On the surface, Minnesota's Senate race is an old-fashioned grudge match. Delve a little deeper, and you'll see an unofficial referendum on Minnesota's reputation itself.
Next week at the polls, incumbent Democratic Sen. Paul Wellstone faces a stiff challenge from conservative Republican Rudy Boschwitz, whom Senator Wellstone unseated six years ago in an upset.
But while this race clearly plays a large part in the strategies of both parties over control of Congress, it also hinges on whether voters will embrace, or reject, the progressive social policies that have made the state a bastion for liberalism going back to the heyday of the late Hubert Humphrey and Walter Mondale.
Wellstone, a former political science professor at Carleton College, has defended welfare and campaign-finance reform. He is a product of Minnesota's Democratic-Farmer-Labor (DFL) Party, a progressive alliance that Humphrey forged in the 1940s between miners on Minnesota's Iron Range, small farmers from the prairies, and industrial workers in the Twin Cities.
Mr. Boschwitz, meanwhile, is the classic American success story. As a young boy, he fled Nazi Germany with his parents and later built a chain of home-improvement stores into a business empire. He supports tax cuts, workfare, and a reduction of government's role in people's lives.
Wellstone's tenuous lead
Polls show Wellstone has a slight lead, winning the endorsement of labor unions, farmers, and the state's largest newspaper in Minneapolis. Boschwitz has won the backing of small-business organizations and the rival metro newspaper in St. Paul. Wellstone is a favorite of women voters, while Boschwitz holds a decisive edge among white males.
For Wellstone to win, he must solidly carry traditional Democratic strongholds such as the Iron Range to offset the strength of Boschwitz in southern regions of the state. The Twin Cities are literally up for grabs.
Both campaigns admit their candidates approach the role of government with distinctly different ideological models in mind.
"Wellstone counts compassion by the number of people served on welfare," says Jon Lerner, Boschwitz's campaign manager. "Boschwitz is one of those who supports workfare. He is prepared to take the tough steps to break multigenerational poverty in this country."
"I think Boschwitz is going to win the race," says Barbara Carlson, a popular but controversial radio commentator who has invited the candidates to debate their positions from the confines of her hot tub.
Many Minnesotans blame Democrats for the state's high tax rate, she adds, which underwrites some of the most progressive welfare codes in the nation.

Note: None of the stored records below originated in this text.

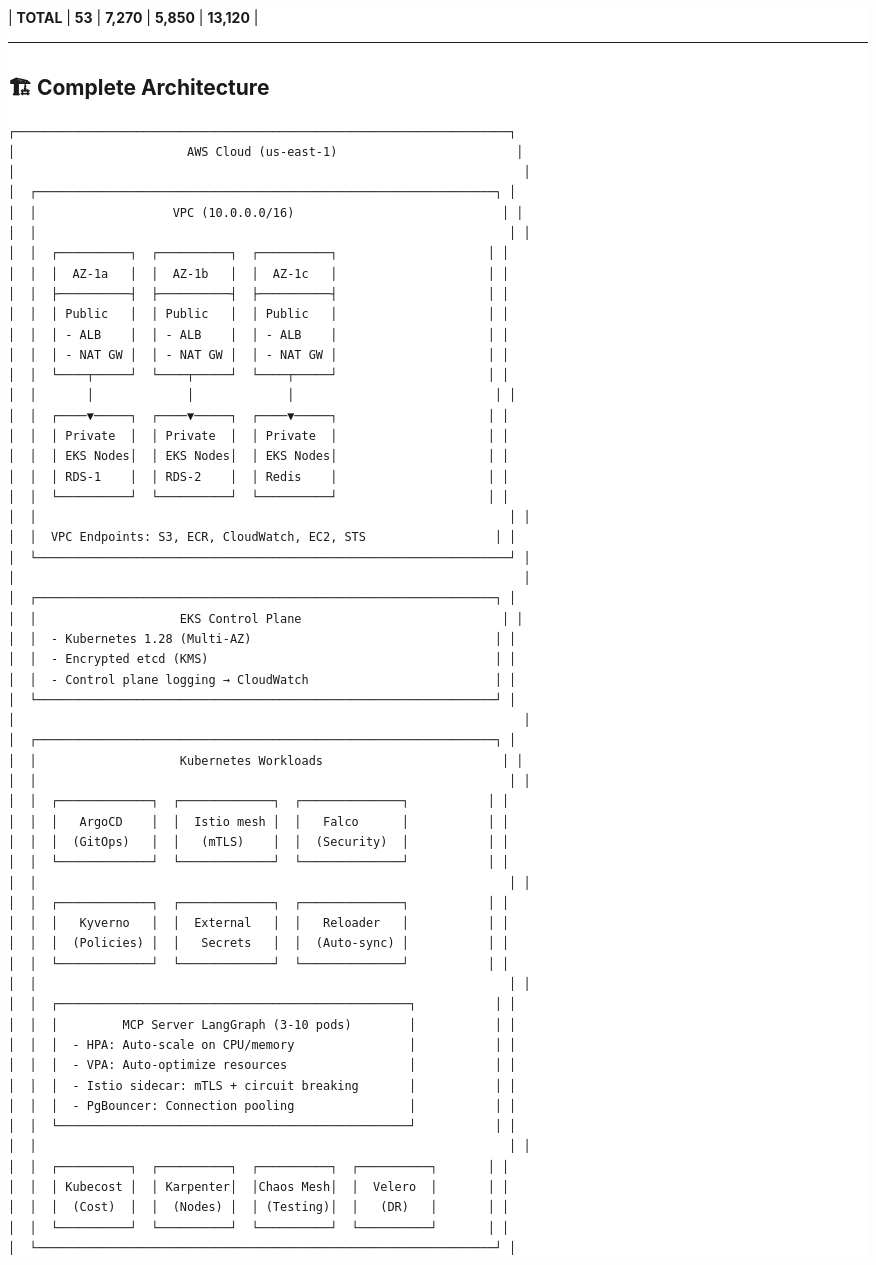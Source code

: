 | **TOTAL** | **53** | **7,270** | **5,850** | **13,120** |

---

## 🏗️ Complete Architecture

```
┌─────────────────────────────────────────────────────────────────────┐
│                        AWS Cloud (us-east-1)                         │
│                                                                       │
│  ┌────────────────────────────────────────────────────────────────┐ │
│  │                   VPC (10.0.0.0/16)                             │ │
│  │                                                                  │ │
│  │  ┌──────────┐  ┌──────────┐  ┌──────────┐                     │ │
│  │  │  AZ-1a   │  │  AZ-1b   │  │  AZ-1c   │                     │ │
│  │  ├──────────┤  ├──────────┤  ├──────────┤                     │ │
│  │  │ Public   │  │ Public   │  │ Public   │                     │ │
│  │  │ - ALB    │  │ - ALB    │  │ - ALB    │                     │ │
│  │  │ - NAT GW │  │ - NAT GW │  │ - NAT GW │                     │ │
│  │  └────┬─────┘  └────┬─────┘  └────┬─────┘                     │ │
│  │       │             │             │                            │ │
│  │  ┌────▼─────┐  ┌────▼─────┐  ┌────▼─────┐                     │ │
│  │  │ Private  │  │ Private  │  │ Private  │                     │ │
│  │  │ EKS Nodes│  │ EKS Nodes│  │ EKS Nodes│                     │ │
│  │  │ RDS-1    │  │ RDS-2    │  │ Redis    │                     │ │
│  │  └──────────┘  └──────────┘  └──────────┘                     │ │
│  │                                                                  │ │
│  │  VPC Endpoints: S3, ECR, CloudWatch, EC2, STS                  │ │
│  └──────────────────────────────────────────────────────────────────┘ │
│                                                                       │
│  ┌────────────────────────────────────────────────────────────────┐ │
│  │                    EKS Control Plane                            │ │
│  │  - Kubernetes 1.28 (Multi-AZ)                                  │ │
│  │  - Encrypted etcd (KMS)                                        │ │
│  │  - Control plane logging → CloudWatch                          │ │
│  └────────────────────────────────────────────────────────────────┘ │
│                                                                       │
│  ┌────────────────────────────────────────────────────────────────┐ │
│  │                    Kubernetes Workloads                         │ │
│  │                                                                  │ │
│  │  ┌─────────────┐  ┌─────────────┐  ┌──────────────┐           │ │
│  │  │   ArgoCD    │  │  Istio mesh │  │   Falco      │           │ │
│  │  │  (GitOps)   │  │   (mTLS)    │  │  (Security)  │           │ │
│  │  └─────────────┘  └─────────────┘  └──────────────┘           │ │
│  │                                                                  │ │
│  │  ┌─────────────┐  ┌─────────────┐  ┌──────────────┐           │ │
│  │  │   Kyverno   │  │  External   │  │   Reloader   │           │ │
│  │  │  (Policies) │  │   Secrets   │  │  (Auto-sync) │           │ │
│  │  └─────────────┘  └─────────────┘  └──────────────┘           │ │
│  │                                                                  │ │
│  │  ┌─────────────────────────────────────────────────┐           │ │
│  │  │         MCP Server LangGraph (3-10 pods)        │           │ │
│  │  │  - HPA: Auto-scale on CPU/memory                │           │ │
│  │  │  - VPA: Auto-optimize resources                 │           │ │
│  │  │  - Istio sidecar: mTLS + circuit breaking       │           │ │
│  │  │  - PgBouncer: Connection pooling                │           │ │
│  │  └─────────────────────────────────────────────────┘           │ │
│  │                                                                  │ │
│  │  ┌──────────┐  ┌──────────┐  ┌──────────┐  ┌──────────┐       │ │
│  │  │ Kubecost │  │ Karpenter│  │Chaos Mesh│  │  Velero  │       │ │
│  │  │  (Cost)  │  │  (Nodes) │  │ (Testing)│  │   (DR)   │       │ │
│  │  └──────────┘  └──────────┘  └──────────┘  └──────────┘       │ │
│  └────────────────────────────────────────────────────────────────┘ │
```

"Republicans have succeeded in pinning Wellstone with the label of being in favor of welfare instead of workfare," notes Ms. Carlson, the former wife of Minnesota's Gov. Arne Carlson (R). "I would have said six months ago that Wellstone was a shoo-in, but things have changed."
Any change in perception has likely come from a barrage of negative TV ads unleashed by the National Republican Senatorial Committee that lambasted Wellstone for his "embarrassingly liberal" stances on everything from crime to welfare.

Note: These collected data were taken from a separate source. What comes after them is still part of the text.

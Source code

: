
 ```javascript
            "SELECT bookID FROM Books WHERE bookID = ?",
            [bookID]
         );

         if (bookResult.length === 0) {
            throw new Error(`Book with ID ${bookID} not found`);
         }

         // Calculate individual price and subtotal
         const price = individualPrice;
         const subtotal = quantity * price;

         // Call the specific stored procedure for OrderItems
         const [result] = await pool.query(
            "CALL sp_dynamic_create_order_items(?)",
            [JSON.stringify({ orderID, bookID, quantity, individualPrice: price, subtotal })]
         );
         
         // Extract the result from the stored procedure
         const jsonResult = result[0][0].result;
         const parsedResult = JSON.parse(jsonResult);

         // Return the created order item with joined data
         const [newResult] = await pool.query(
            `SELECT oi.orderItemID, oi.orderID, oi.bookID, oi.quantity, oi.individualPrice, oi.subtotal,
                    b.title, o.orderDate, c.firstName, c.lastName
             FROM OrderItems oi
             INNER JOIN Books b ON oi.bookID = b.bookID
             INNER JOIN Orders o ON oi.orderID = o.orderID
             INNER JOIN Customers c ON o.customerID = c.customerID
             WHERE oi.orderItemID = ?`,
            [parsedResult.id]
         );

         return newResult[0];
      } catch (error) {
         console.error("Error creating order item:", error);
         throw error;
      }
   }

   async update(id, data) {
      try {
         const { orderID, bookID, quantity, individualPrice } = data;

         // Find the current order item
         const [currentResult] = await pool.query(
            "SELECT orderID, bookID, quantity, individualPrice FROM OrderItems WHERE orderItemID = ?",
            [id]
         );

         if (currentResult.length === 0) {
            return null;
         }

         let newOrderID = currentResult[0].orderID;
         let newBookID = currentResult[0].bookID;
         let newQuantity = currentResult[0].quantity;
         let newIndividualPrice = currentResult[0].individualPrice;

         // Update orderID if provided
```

Yet the ads might also have backfired. A recent poll suggests that Boschwitz has lost ground because of voter disgust with the tone of his ads. Boschwitz says he has no responsibility for ads sponsored by the senatorial committee.

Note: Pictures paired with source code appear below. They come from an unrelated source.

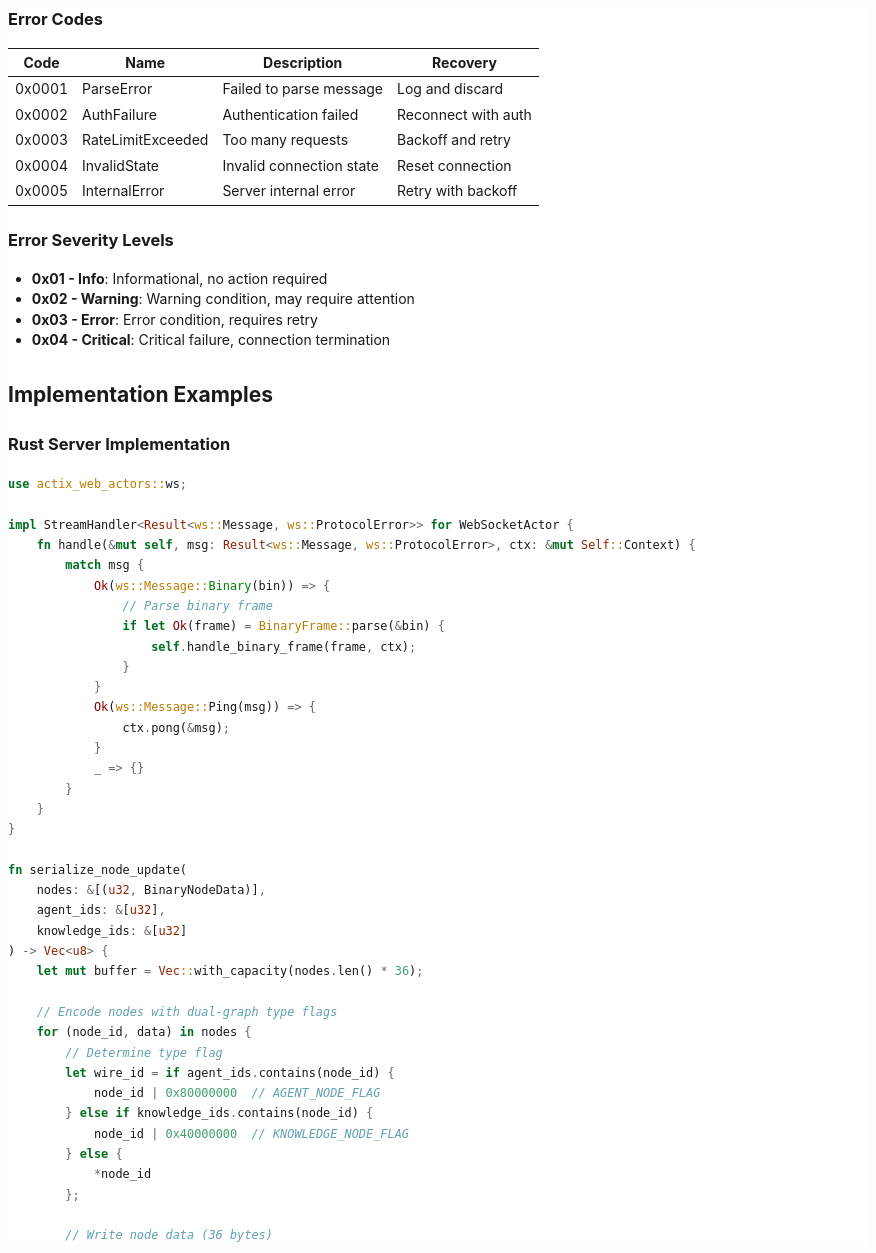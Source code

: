 ### Error Codes

| Code | Name | Description | Recovery |
|------|------|-------------|----------|
| 0x0001 | ParseError | Failed to parse message | Log and discard |
| 0x0002 | AuthFailure | Authentication failed | Reconnect with auth |
| 0x0003 | RateLimitExceeded | Too many requests | Backoff and retry |
| 0x0004 | InvalidState | Invalid connection state | Reset connection |
| 0x0005 | InternalError | Server internal error | Retry with backoff |

### Error Severity Levels

- **0x01 - Info**: Informational, no action required
- **0x02 - Warning**: Warning condition, may require attention
- **0x03 - Error**: Error condition, requires retry
- **0x04 - Critical**: Critical failure, connection termination

## Implementation Examples

### Rust Server Implementation

```rust
use actix_web_actors::ws;

impl StreamHandler<Result<ws::Message, ws::ProtocolError>> for WebSocketActor {
    fn handle(&mut self, msg: Result<ws::Message, ws::ProtocolError>, ctx: &mut Self::Context) {
        match msg {
            Ok(ws::Message::Binary(bin)) => {
                // Parse binary frame
                if let Ok(frame) = BinaryFrame::parse(&bin) {
                    self.handle_binary_frame(frame, ctx);
                }
            }
            Ok(ws::Message::Ping(msg)) => {
                ctx.pong(&msg);
            }
            _ => {}
        }
    }
}

fn serialize_node_update(
    nodes: &[(u32, BinaryNodeData)],
    agent_ids: &[u32],
    knowledge_ids: &[u32]
) -> Vec<u8> {
    let mut buffer = Vec::with_capacity(nodes.len() * 36);

    // Encode nodes with dual-graph type flags
    for (node_id, data) in nodes {
        // Determine type flag
        let wire_id = if agent_ids.contains(node_id) {
            node_id | 0x80000000  // AGENT_NODE_FLAG
        } else if knowledge_ids.contains(node_id) {
            node_id | 0x40000000  // KNOWLEDGE_NODE_FLAG
        } else {
            *node_id
        };

        // Write node data (36 bytes)
```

Boschwitz strategists concede that Wellstone has a potent army of grass-roots volunteers going door to door to encourage citizens to vote. As with other races, Democrats know that in Minnesota they fare better when there is a large voter turnout. In the final campaign, many Democrats will remind citizens of Hubert Humphrey, who gave Minnesota a platform as a US senator and later as a presidential candidate who narrowly lost to Richard Nixon in 1968.
Drawing similarities between Humphrey and Wellstone is warranted, says Hubert "Skip" Humphrey IV, the legendary politician's son and now Minnesota's firebrand attorney general.
Just like the DFL in Humphrey's time, Minnesota's voice of progressive politics allows for a broad range of views under a broad tent, he adds. "This business of him [Wellstone] being called too liberal is nonsense."
"If you think that being too liberal means raising the minimum wage, advocating health care for everyone, protecting the environment, taking on the tobacco industry, enacting campaign-finance reform, and putting more cops on the streets," he adds, "then guess what? That's what Minnesotans want."